Another classic is Christine Leigh Heyrman’s Southern Cross: The Beginnings of the Bible Belt. In this book, Heyrman describes the arrival of the Baptists, Methodists, and Presbyterians in the antebellum South and examines how evangelicalism displaced Anglicanism as the dominant religion of the South, as well as how southern evangelicalism came to embrace southern attitudes on slavery, race, gender and dominated the religious landscape of the South. As she mentions in the book, Evangelicalism came late to the American south, as an exotic import rather than an indigenous development. Before the 1740s, the South was dominated by the Anglicanism and Evangelicalism played little significance in it.

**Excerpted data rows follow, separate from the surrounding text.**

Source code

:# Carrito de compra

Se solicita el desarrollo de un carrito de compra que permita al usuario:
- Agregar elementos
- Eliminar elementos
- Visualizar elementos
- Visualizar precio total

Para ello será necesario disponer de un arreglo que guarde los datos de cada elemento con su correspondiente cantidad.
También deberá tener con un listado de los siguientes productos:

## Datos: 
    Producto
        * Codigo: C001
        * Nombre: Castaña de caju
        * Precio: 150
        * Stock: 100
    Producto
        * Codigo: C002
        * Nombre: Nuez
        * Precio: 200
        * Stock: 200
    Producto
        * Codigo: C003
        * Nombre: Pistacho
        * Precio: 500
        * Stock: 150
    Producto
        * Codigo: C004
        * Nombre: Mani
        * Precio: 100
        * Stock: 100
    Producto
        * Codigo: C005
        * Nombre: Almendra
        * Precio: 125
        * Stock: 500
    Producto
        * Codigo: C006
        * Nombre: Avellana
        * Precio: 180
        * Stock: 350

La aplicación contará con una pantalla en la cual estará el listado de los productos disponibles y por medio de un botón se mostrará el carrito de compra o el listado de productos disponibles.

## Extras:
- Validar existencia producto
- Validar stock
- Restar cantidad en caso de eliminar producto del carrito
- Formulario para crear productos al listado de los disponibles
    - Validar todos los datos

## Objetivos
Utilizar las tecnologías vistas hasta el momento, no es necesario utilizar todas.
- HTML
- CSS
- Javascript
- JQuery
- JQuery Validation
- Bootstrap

However, two factors greatly changed the religious landscape in the South. One was the demographical fluidity, which caused a large number of Scots-Irish Presbyterians and German pietists to come to the south. As she points out, “settlers began to spill south and west of Pennsylvania, pushing into the Shenandoah Valley of Virginia during the 1740s, into the backcountry of the Carolinas and Georgia during the 1750s and 1760s, and later into adjacent Kentucky and Tennessee. These newcomers came mainly from the ranks of Scots-Irish Presbyterians and German pietists like the Moravians, Dunkers, Mennonites, and Schwenkfelders.” Also, the evangelical revivals in the northern colonies in the first half of the 18th century greatly transmitted evangelical ideas in the south and inspired the southerners to become evangelicals. As she notices, “in the late 1740s, Presbyterian preachers from New York and New Jersey began proselytizing in the Virginia Piedmont; by the 1750s, a group known as the Separate Baptists moved from New England to central North Carolina and quickly extended their influence to surrounding colonies; and in the late 1760s, the first English Methodist missionaries began preaching in Delaware, Maryland, and Virginia.” As more and more Methodist missionaries and Presbyterians preached in the south, traditional religious views of the Anglicanism were greatly challenged and more people converted to evangelicals rather than Anglicans.
Through examining various religious groups and their roles in southern states, Christine discusses religious dissemination and its impact on religious proselytization. Rather than focus on a specific religious group in a state, Christine explores it from an inter-state perspective, which greatly enriches our understanding of religious change in the American south.